A Magnetic House with tilled walk-thrus and gravity-defying illusions, and Engine City with exhibits of early transportation and steam engines, were located in the New England section.
Additional attractions in the western area included stagecoach rides, the Old Chisholm Trail dark ride, live burro rides, a tractor-surrey ride and Panning for Gold, a game tied in with Merchant's National Bank of Boston.
Live entertainment, headlined by TV and Hollywood stars was presented on a regular basis. Adults paid a gate fee of $1.00 and children 50 cents. Rides and attractions cost 25 cents, 35 cents and 50 cents.
Problems bounded Pleasure Island right from the beginning. Rides didn't work, lines were long and too many visitors failed to have a good time, resulting in very bad word-of-mouth reviews.
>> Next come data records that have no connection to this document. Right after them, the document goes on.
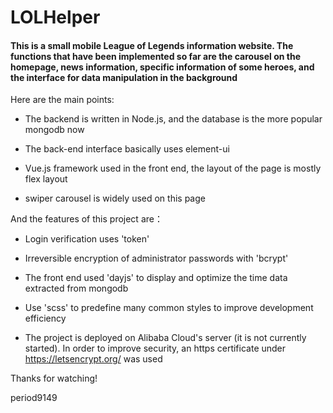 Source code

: # LOLHelper

#### This is a small mobile League of Legends information website. The functions that have been implemented so far are the carousel on the homepage, news information, specific information of some heroes, and the interface for data manipulation in the background

Here are the main points:

 - The backend is written in Node.js, and the database is the more popular mongodb now
 
 - The back-end interface basically uses element-ui
 
 - Vue.js framework used in the front end, the layout of the page is mostly flex layout
 
 - swiper carousel is widely used on this page
 
 
And the features of this project are：
 
  - Login verification uses 'token'
  
  - Irreversible encryption of administrator passwords with 'bcrypt'
  
  - The front end used 'dayjs' to display and optimize the time data extracted from mongodb
  
  - Use 'scss' to predefine many common styles to improve development efficiency
  
  - The project is deployed on Alibaba Cloud's server (it is not currently started). In order to improve security, an https certificate under https://letsencrypt.org/ was used
  

Thanks for watching!

period9149
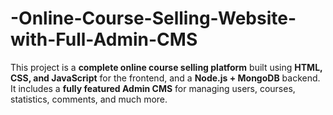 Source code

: # -Online-Course-Selling-Website-with-Full-Admin-CMS
This project is a **complete online course selling platform** built using **HTML, CSS, and JavaScript** for the frontend, and a **Node.js + MongoDB** backend.   It includes a **fully featured Admin CMS** for managing users, courses, statistics, comments, and much more.
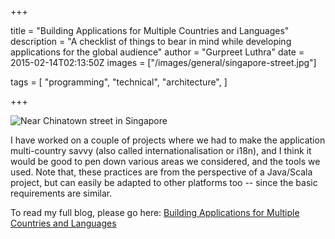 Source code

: +++

title = "Building Applications for Multiple Countries and Languages"
description = "A checklist of things to bear in mind while developing applications for the global audience"
author = "Gurpreet Luthra"
date = 2015-02-14T02:13:50Z
images = ["/images/general/singapore-street.jpg"]


tags = [
    "programming",
    "technical",
    "architecture",
]

+++

![Near Chinatown street in Singapore](/images/general/singapore-street.jpg "Near Chinatown street in Singapore")

I  have worked on a couple of projects where we had to make the application multi-country savvy (also called internationalisation or i18n), and I think it would be good to pen down various areas we considered, and the tools we used. Note that, these practices are from the perspective of a Java/Scala project, but can easily be 
adapted to other platforms too -- since the basic requirements are similar.

To read my full blog, please go here:
[Building Applications for Multiple Countries and Languages](http://techie-notebook.blogspot.com/2015/02/i18n-building-applications-for-multiple.html) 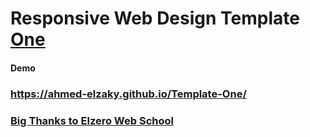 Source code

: # Responsive Web Design Template <ins>One</ins>

#### Demo

### https://ahmed-elzaky.github.io/Template-One/

### [Big Thanks to Elzero Web School](https://elzero.org/)

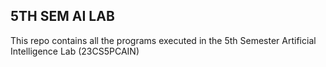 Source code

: ## 5TH SEM AI LAB

This repo contains all the programs executed in the 5th Semester Artificial Intelligence Lab (23CS5PCAIN)
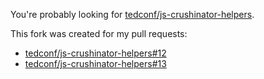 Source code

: You're probably looking for [tedconf/js-crushinator-helpers](https://github.com/tedconf/js-crushinator-helpers/).

This fork was created for my pull requests:

* [tedconf/js-crushinator-helpers#12](https://github.com/tedconf/js-crushinator-helpers/pull/12)
* [tedconf/js-crushinator-helpers#13](https://github.com/tedconf/js-crushinator-helpers/pull/13)
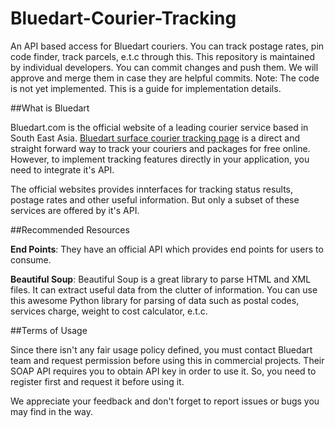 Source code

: # Bluedart-Courier-Tracking
An API based access for Bluedart couriers. You can track postage rates, pin code finder, track parcels, e.t.c through this. This repository is maintained by individual developers. You can commit changes and push them. We will approve and merge them in case they are helpful commits. Note: The code is not yet implemented. This is a guide for implementation details.

##What is Bluedart

Bluedart.com is the official website of a leading courier service based in South East Asia. [Bluedart surface courier tracking page](http://www.bluedarttrackings.in/) is a direct and straight forward way to track your couriers and packages for free online. However, to implement tracking features directly in your application, you need to integrate it's API.

The official websites provides innterfaces for tracking status results, postage rates and other useful information. But only a subset of these services are offered by it's API.

##Recommended Resources

**End Points**: They have an official API which provides end points for users to consume. 

**Beautiful Soup**: Beautiful Soup is a great library to parse HTML and XML files. It can extract useful data from the clutter of information. You can use this awesome Python library for parsing of data such as postal codes, services charge, weight to cost calculator, e.t.c.

##Terms of Usage

Since there isn't any fair usage policy defined, you must contact Bluedart team and request permission before using this in commercial projects. Their SOAP API requires you to obtain API key in order to use it. So, you need to register first and request it before using it.

We appreciate your feedback and don't forget to report issues or bugs you may find in the way.
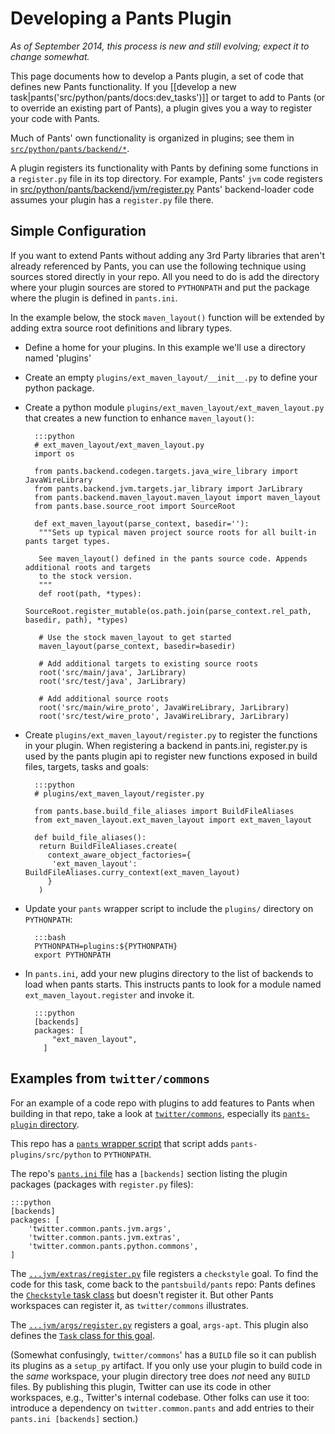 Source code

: Developing a Pants Plugin
=========================

*As of September 2014, this process is new and still evolving;* *expect
it to change somewhat.*

This page documents how to develop a Pants plugin, a set of code that
defines new Pants functionality. If you
[[develop a new task|pants('src/python/pants/docs:dev_tasks')]]
or target to add to Pants (or to
override an existing part of Pants), a plugin gives you a way to
register your code with Pants.

Much of Pants' own functionality is organized in plugins; see them in
[`src/python/pants/backend/*`](https://github.com/pantsbuild/pants/tree/master/src/python/pants/backend).

A plugin registers its functionality with Pants by defining some
functions in a `register.py` file in its top directory. For example,
Pants' `jvm` code registers in
[src/python/pants/backend/jvm/register.py](https://github.com/pantsbuild/pants/blob/master/src/python/pants/backend/jvm/register.py)
Pants' backend-loader code assumes your plugin has a `register.py` file
there.

Simple Configuration
--------------------

If you want to extend Pants without adding any 3rd Party libraries that aren't already referenced by
Pants, you can use the following technique using sources stored directly
in your repo.  All you need to do is add the directory where your plugin sources are stored
to `PYTHONPATH` and put the package where the plugin is defined in `pants.ini`.

In the example below, the stock `maven_layout()` function will be extended by adding extra source
root definitions and library types.

- Define a home for your plugins. In this example we'll use a directory named 'plugins'

- Create an empty  `plugins/ext_maven_layout/__init__.py` to define your python package.

- Create a python module `plugins/ext_maven_layout/ext_maven_layout.py` that creates a new function
to enhance `maven_layout()`:

        :::python
        # ext_maven_layout/ext_maven_layout.py
        import os

        from pants.backend.codegen.targets.java_wire_library import JavaWireLibrary
        from pants.backend.jvm.targets.jar_library import JarLibrary
        from pants.backend.maven_layout.maven_layout import maven_layout
        from pants.base.source_root import SourceRoot

        def ext_maven_layout(parse_context, basedir=''):
         """Sets up typical maven project source roots for all built-in pants target types.

         See maven_layout() defined in the pants source code. Appends additional roots and targets
         to the stock version.
         """
         def root(path, *types):
           SourceRoot.register_mutable(os.path.join(parse_context.rel_path, basedir, path), *types)

         # Use the stock maven_layout to get started
         maven_layout(parse_context, basedir=basedir)

         # Add additional targets to existing source roots
         root('src/main/java', JarLibrary)
         root('src/test/java', JarLibrary)

         # Add additional source roots
         root('src/main/wire_proto', JavaWireLibrary, JarLibrary)
         root('src/test/wire_proto', JavaWireLibrary, JarLibrary)


- Create `plugins/ext_maven_layout/register.py` to register the functions in your plugin.  When registering a
backend in pants.ini, register.py is used by the pants plugin api  to register new functions
exposed in build files, targets, tasks and goals:

        :::python
        # plugins/ext_maven_layout/register.py

        from pants.base.build_file_aliases import BuildFileAliases
        from ext_maven_layout.ext_maven_layout import ext_maven_layout

        def build_file_aliases():
         return BuildFileAliases.create(
           context_aware_object_factories={
            'ext_maven_layout': BuildFileAliases.curry_context(ext_maven_layout)
           }
         )

- Update your `pants` wrapper script to include the `plugins/` directory on `PYTHONPATH`:

        :::bash
        PYTHONPATH=plugins:${PYTHONPATH}
        export PYTHONPATH

- In `pants.ini`, add your new plugins directory to the list of backends to load when pants starts.
This instructs pants to look for a module named `ext_maven_layout.register` and invoke
it.

        :::python
        [backends]
        packages: [
            "ext_maven_layout",
          ]

Examples from `twitter/commons`
-------------------------------

For an example of a code repo with plugins to add features to Pants when building in that repo,
take a look at [`twitter/commons`](https://github.com/twitter/commons), especially its
[`pants-plugin` directory](https://github.com/twitter/commons).

This repo has a [`pants` wrapper script](https://github.com/twitter/commons/blob/master/pants)
that script adds `pants-plugins/src/python` to `PYTHONPATH`.

The repo's [`pants.ini` file](https://github.com/twitter/commons/blob/master/pants) has a
`[backends]` section listing the plugin packages (packages with `register.py` files):

    :::python
    [backends]
    packages: [
        'twitter.common.pants.jvm.args',
        'twitter.common.pants.jvm.extras',
        'twitter.common.pants.python.commons',
    ]

The [`...jvm/extras/register.py`](https://github.com/twitter/commons/blob/master/pants-plugins/src/python/twitter/common/pants/jvm/extras/register.py)
file registers a `checkstyle` goal. To find the code for this task, come back to the
`pantsbuild/pants` repo: Pants defines the
[`Checkstyle` task class](https://github.com/pantsbuild/pants/blob/master/src/python/pants/backend/jvm/tasks/checkstyle.py) but doesn't register it. But other Pants workspaces can register it, as
`twitter/commons` illustrates.

The [`...jvm/args/register.py`](https://github.com/twitter/commons/blob/master/pants-plugins/src/python/twitter/common/pants/jvm/args/register.py)
registers a goal, `args-apt`. This plugin also defines the
[`Task` class for this goal](https://github.com/twitter/commons/blob/master/pants-plugins/src/python/twitter/common/pants/jvm/args/tasks/resource_mapper.py).

(Somewhat confusingly, `twitter/commons`' has a `BUILD` file so it can publish its plugins as a
`setup_py` artifact. If you only use your plugin to build code in the *same* workspace,
your plugin directory tree does *not* need any `BUILD` files. By publishing this plugin, Twitter can
use its code in other workspaces, e.g., Twitter's internal codebase. Other folks can use it too:
introduce a dependency on `twitter.common.pants` and add entries to their `pants.ini [backends]`
section.)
By spring 1960, Pleasure Island had changed hands again. Chuck Connors, TV's popular "Rifleman" and a former Boston Celtic, helped bolster attendance during appearances after a pay-one-price policy was introduced.
A 5,000 seat Show Bowl was constructed for shows and concerts, and a carousel, mini-golf course and driving range, baseball batting machines, archery range and fishing holes were added in the early 1960's.
During December 1965, the park opened as a special Christmas Wonderland, complete with Nativity setting, live animals and roaming carolers.
From the mid to late 1960's. Pleasure Island gradually changed from a family theme park to the traditional type of amusement park, as many new rides and games were installed. Go-Karts, twister, astronaut, skydiver, skyfighter, bumper cars, skylift, hi-slide and a miniature train made up the midway.
During its existence. Pleasure Island experienced an up and down history, and was sold again in early 1969, and folded the same season.
Ahead of its time. Pleasure Island was a great idea, but apparently lacked sufficient planning, management and financing to steer the theme concept in the direction originally intended.